**EXERCISE:** Reproduce every entry exactly as shown.
*** INPUT ***
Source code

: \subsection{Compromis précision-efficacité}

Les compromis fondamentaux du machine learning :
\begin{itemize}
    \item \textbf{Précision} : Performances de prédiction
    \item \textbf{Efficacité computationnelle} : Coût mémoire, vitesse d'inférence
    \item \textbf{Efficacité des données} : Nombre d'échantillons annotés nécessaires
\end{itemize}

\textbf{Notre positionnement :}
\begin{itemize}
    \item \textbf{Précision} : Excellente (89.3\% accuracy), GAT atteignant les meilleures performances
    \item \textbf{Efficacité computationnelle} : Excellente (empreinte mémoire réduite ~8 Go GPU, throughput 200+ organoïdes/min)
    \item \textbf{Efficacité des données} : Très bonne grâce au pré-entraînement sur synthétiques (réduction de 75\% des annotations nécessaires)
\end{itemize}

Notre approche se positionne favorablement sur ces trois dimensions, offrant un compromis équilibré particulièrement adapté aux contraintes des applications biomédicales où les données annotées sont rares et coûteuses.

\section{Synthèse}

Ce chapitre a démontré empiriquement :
*** End of INPUT ***
**ANSWER SECTION:**
Source code

: \subsection{Compromis précision-efficacité}

Les compromis fondamentaux du machine learning :
\begin{itemize}
    \item \textbf{Précision} : Performances de prédiction
    \item \textbf{Efficacité computationnelle} : Coût mémoire, vitesse d'inférence
    \item \textbf{Efficacité des données} : Nombre d'échantillons annotés nécessaires
\end{itemize}

\textbf{Notre positionnement :}
\begin{itemize}
    \item \textbf{Précision} : Excellente (89.3\% accuracy), GAT atteignant les meilleures performances
    \item \textbf{Efficacité computationnelle} : Excellente (empreinte mémoire réduite ~8 Go GPU, throughput 200+ organoïdes/min)
    \item \textbf{Efficacité des données} : Très bonne grâce au pré-entraînement sur synthétiques (réduction de 75\% des annotations nécessaires)
\end{itemize}

Notre approche se positionne favorablement sur ces trois dimensions, offrant un compromis équilibré particulièrement adapté aux contraintes des applications biomédicales où les données annotées sont rares et coûteuses.

\section{Synthèse}

Ce chapitre a démontré empiriquement :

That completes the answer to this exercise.